07.07.11

Bureau Recommends: Terror suspect secretly held on US Navy ship

The Bureau recommends a report away from the ‘phone-hacking’ scandal.

While this is clearly the leading investigation of the moment, it is being so widely covered that we are instead recommending a piece in the Guardian about a Somali terror suspect who was secretly detained and interrogated on a US Navy ship for two months, without charge or access to a lawyer.

Legal documents show Ahmed Abdulkadir Warsame was captured in mid-April on a boat between Yemen and Somalia. Officials told the Washington Post he was interrogated on “all but a daily basis” while on board the US ship.

The rules governing the questioning prohibited the controversial techniques used by the CIA post-09/11, such as water boarding, the Guardian reports. Warsame has now been flown to New York and faces a range of terror charges.

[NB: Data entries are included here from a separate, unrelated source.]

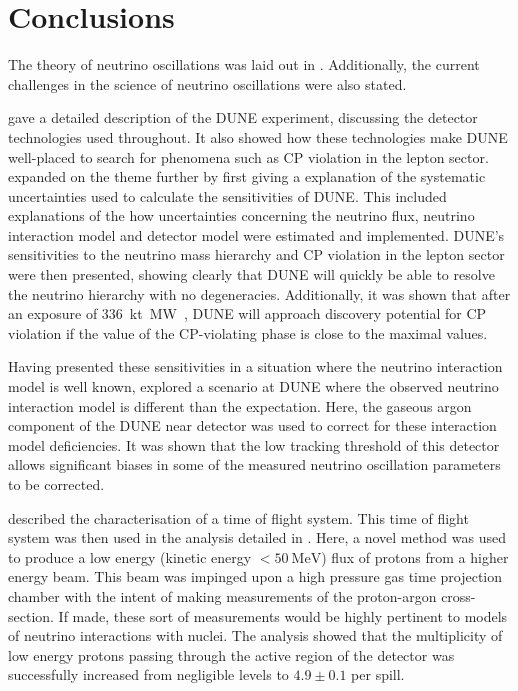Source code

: \chapter{Conclusions}
\label{sec:conclusions}


The theory of neutrino oscillations was laid out in . 
Additionally, the current challenges in the science of neutrino oscillations were also stated.

 gave a detailed description of the DUNE experiment, discussing the detector technologies used throughout.
It also showed how these technologies make DUNE well-placed to search for phenomena such as CP violation in the lepton sector.
 expanded on the theme further by first giving a explanation of the systematic uncertainties used to calculate the sensitivities of DUNE. 
This included explanations of the how uncertainties concerning the neutrino flux, neutrino interaction model and detector model were estimated and implemented.
DUNE's sensitivities to the neutrino mass hierarchy and CP violation in the lepton sector were then presented, showing clearly that DUNE will quickly be able to resolve the neutrino hierarchy with no degeneracies.
Additionally, it was shown that after an exposure of \SI{336}{\kilo\tonne\mega\watt\year}, DUNE will approach discovery potential for CP violation if the value of the CP-violating phase is close to the maximal values.

Having presented these sensitivities in a situation where the neutrino interaction model is well known,  explored a scenario at DUNE where the observed neutrino interaction model is different than the expectation.
Here, the gaseous argon component of the DUNE near detector was used to correct for these interaction model deficiencies. 
It was shown that the low tracking threshold of this detector allows significant biases in some of the measured neutrino oscillation parameters to be corrected. 

 described the characterisation of a time of flight system.
This time of flight system was then used in the analysis detailed in .
Here, a novel method was used to produce a low energy (kinetic energy $<\SI{50}{\MeV}$) flux of protons from a higher energy beam.
This beam was impinged upon a high pressure gas time projection chamber with the intent of making measurements of the proton-argon cross-section.
If made, these sort of measurements would be highly pertinent to models of neutrino interactions with nuclei.
The analysis showed that the multiplicity of low energy protons passing through the active region of the detector was successfully increased from negligible levels to $4.9 \pm 0.1$ per spill.

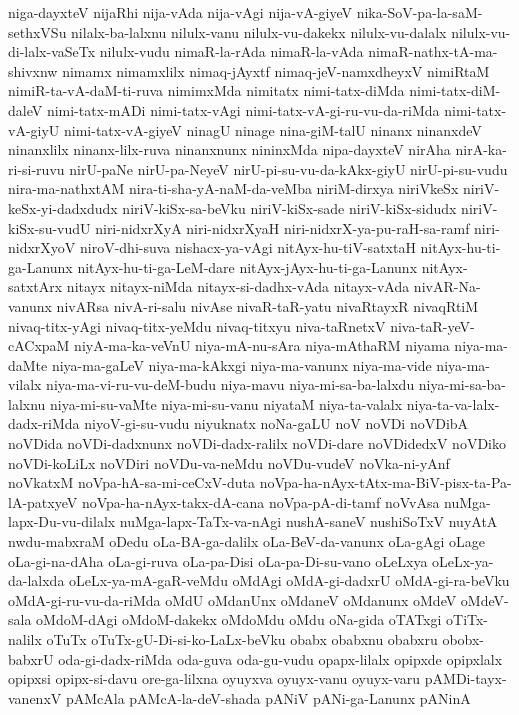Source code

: {niga-dayxteV
nijaRhi
nija-vAda
nija-vAgi
nija-vA-giyeV
nika-SoV-pa-la-saM-sethxVSu
nilalx-ba-lalxnu
nilulx-vanu
nilulx-vu-dakekx
nilulx-vu-dalalx
nilulx-vu-di-lalx-vaSeTx
nilulx-vudu
nimaR-la-rAda
nimaR-la-vAda
nimaR-nathx-tA-ma-shivxnw
nimamx
nimamxlilx
nimaq-jAyxtf
nimaq-jeV-namxdheyxV
nimiRtaM
nimiR-ta-vA-daM-ti-ruva
nimimxMda
nimitatx
nimi-tatx-diMda
nimi-tatx-diM-daleV
nimi-tatx-mADi
nimi-tatx-vAgi
nimi-tatx-vA-gi-ru-vu-da-riMda
nimi-tatx-vA-giyU
nimi-tatx-vA-giyeV
ninagU
ninage
nina-giM-talU
ninanx
ninanxdeV
ninanxlilx
ninanx-lilx-ruva
ninanxnunx
nininxMda
nipa-dayxteV
nirAha
nirA-ka-ri-si-ruvu
nirU-paNe
nirU-pa-NeyeV
nirU-pi-su-vu-da-kAkx-giyU
nirU-pi-su-vudu
nira-ma-nathxtAM
nira-ti-sha-yA-naM-da-veMba
niriM-dirxya
niriVkeSx
niriV-keSx-yi-dadxdudx
niriV-kiSx-sa-beVku
niriV-kiSx-sade
niriV-kiSx-sidudx
niriV-kiSx-su-vudU
niri-nidxrXyA
niri-nidxrXyaH
niri-nidxrX-ya-pu-raH-sa-ramf
niri-nidxrXyoV
niroV-dhi-suva
nishacx-ya-vAgi
nitAyx-hu-tiV-satxtaH
nitAyx-hu-ti-ga-Lanunx
nitAyx-hu-ti-ga-LeM-dare
nitAyx-jAyx-hu-ti-ga-Lanunx
nitAyx-satxtArx
nitayx
nitayx-niMda
nitayx-si-dadhx-vAda
nitayx-vAda
nivAR-Na-vanunx
nivARsa
nivA-ri-salu
nivAse
nivaR-taR-yatu
nivaRtayxR
nivaqRtiM
nivaq-titx-yAgi
nivaq-titx-yeMdu
nivaq-titxyu
niva-taRnetxV
niva-taR-yeV-cACxpaM
niyA-ma-ka-veVnU
niya-mA-nu-sAra
niya-mAthaRM
niyama
niya-ma-daMte
niya-ma-gaLeV
niya-ma-kAkxgi
niya-ma-vanunx
niya-ma-vide
niya-ma-vilalx
niya-ma-vi-ru-vu-deM-budu
niya-mavu
niya-mi-sa-ba-lalxdu
niya-mi-sa-ba-lalxnu
niya-mi-su-vaMte
niya-mi-su-vanu
niyataM
niya-ta-valalx
niya-ta-va-lalx-dadx-riMda
niyoV-gi-su-vudu
niyuknatx
noNa-gaLU
noV
noVDi
noVDibA
noVDida
noVDi-dadxnunx
noVDi-dadx-ralilx
noVDi-dare
noVDidedxV
noVDiko
noVDi-koLiLx
noVDiri
noVDu-va-neMdu
noVDu-vudeV
noVka-ni-yAnf
noVkatxM
noVpa-hA-sa-mi-ceCxV-duta
noVpa-ha-nAyx-tAtx-ma-BiV-pisx-ta-Pa-lA-patxyeV
noVpa-ha-nAyx-takx-dA-cana
noVpa-pA-di-tamf
noVvAsa
nuMga-lapx-Du-vu-dilalx
nuMga-lapx-TaTx-va-nAgi
nushA-saneV
nushiSoTxV
nuyAtA
nwdu-mabxraM
oDedu
oLa-BA-ga-dalilx
oLa-BeV-da-vanunx
oLa-gAgi
oLage
oLa-gi-na-dAha
oLa-gi-ruva
oLa-pa-Disi
oLa-pa-Di-su-vano
oLeLxya
oLeLx-ya-da-lalxda
oLeLx-ya-mA-gaR-veMdu
oMdAgi
oMdA-gi-dadxrU
oMdA-gi-ra-beVku
oMdA-gi-ru-vu-da-riMda
oMdU
oMdanUnx
oMdaneV
oMdanunx
oMdeV
oMdeV-sala
oMdoM-dAgi
oMdoM-dakekx
oMdoMdu
oMdu
oNa-gida
oTATxgi
oTiTx-nalilx
oTuTx
oTuTx-gU-Di-si-ko-LaLx-beVku
obabx
obabxnu
obabxru
obobx-babxrU
oda-gi-dadx-riMda
oda-guva
oda-gu-vudu
opapx-lilalx
opipxde
opipxlalx
opipxsi
opipx-si-davu
ore-ga-lilxna
oyuyxva
oyuyx-vanu
oyuyx-varu
pAMDi-tayx-vanenxV
pAMcAla
pAMcA-la-deV-shada
pANiV
pANi-ga-Lanunx
pANinA
}
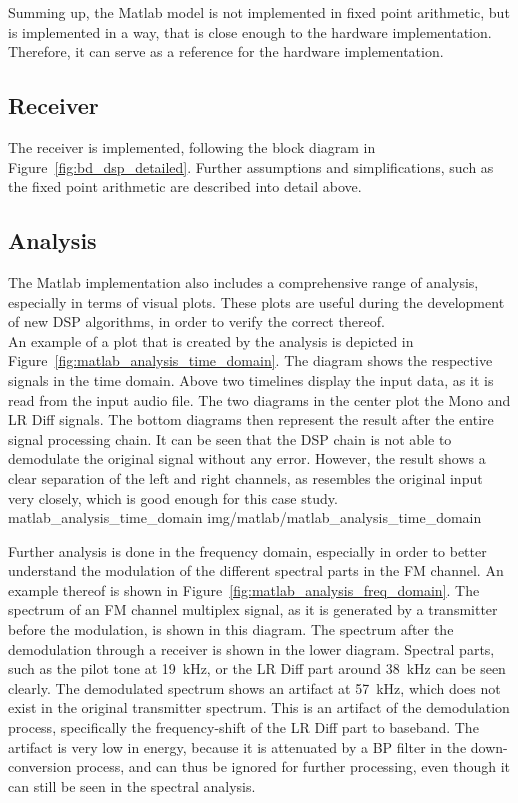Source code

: Summing up, the Matlab model is not implemented in fixed point arithmetic, but is implemented in a way, that is close enough to the hardware implementation.
Therefore, it can serve as a reference for the hardware implementation.


\subsection{Receiver}

The receiver is implemented, following the block diagram in Figure~\ref{fig:bd_dsp_detailed}.
Further assumptions and simplifications, such as the fixed point arithmetic are described into detail above.

\subsection{Analysis}

The Matlab implementation also includes a comprehensive range of analysis, especially in terms of visual plots.
These plots are useful during the development of new DSP algorithms, in order to verify the correct thereof.\\

An example of a plot that is created by the analysis is depicted in Figure~\ref{fig:matlab_analysis_time_domain}.
The diagram shows the respective signals in the time domain.
Above two timelines display the input data, as it is read from the input audio file.
The two diagrams in the center plot the Mono and LR Diff signals.
The bottom diagrams then represent the result after the entire signal processing chain.
It can be seen that the DSP chain is not able to demodulate the original signal without any error.
However, the result shows a clear separation of the left and right channels, as resembles the original input very closely, which is good enough for this case study.\\

 {matlab_analysis_time_domain} {img/matlab/matlab_analysis_time_domain}

Further analysis is done in the frequency domain, especially in order to better understand the modulation of the different spectral parts in the FM channel.
An example thereof is shown in Figure~\ref{fig:matlab_analysis_freq_domain}.
The spectrum of an FM channel multiplex signal, as it is generated by a transmitter before the modulation, is shown in this diagram.
The spectrum after the demodulation through a receiver is shown in the lower diagram.
Spectral parts, such as the pilot tone at 19~kHz, or the LR Diff part around 38~kHz can be seen clearly.
The demodulated spectrum shows an artifact at 57~kHz, which does not exist in the original transmitter spectrum.
This is an artifact of the demodulation process, specifically the frequency-shift of the LR Diff part to baseband.
The artifact is very low in energy, because it is attenuated by a BP filter in the down-conversion process, and can thus be ignored for further processing, even though it can still be seen in the spectral analysis.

Civil rights groups have none-the-less criticised Warsame’s detention as a new form of the CIA’s infamous ‘black site’ detention centres. They say the interrogation was a grave violation of the Geneva Convention that prohibits prolonged detention of suspects at sea, the Guardian reports.

Washington said Warsame was at first questioned for intelligence purposes, circumventing the need for a lawyer to be present and that he was given breaks between periods of questioning.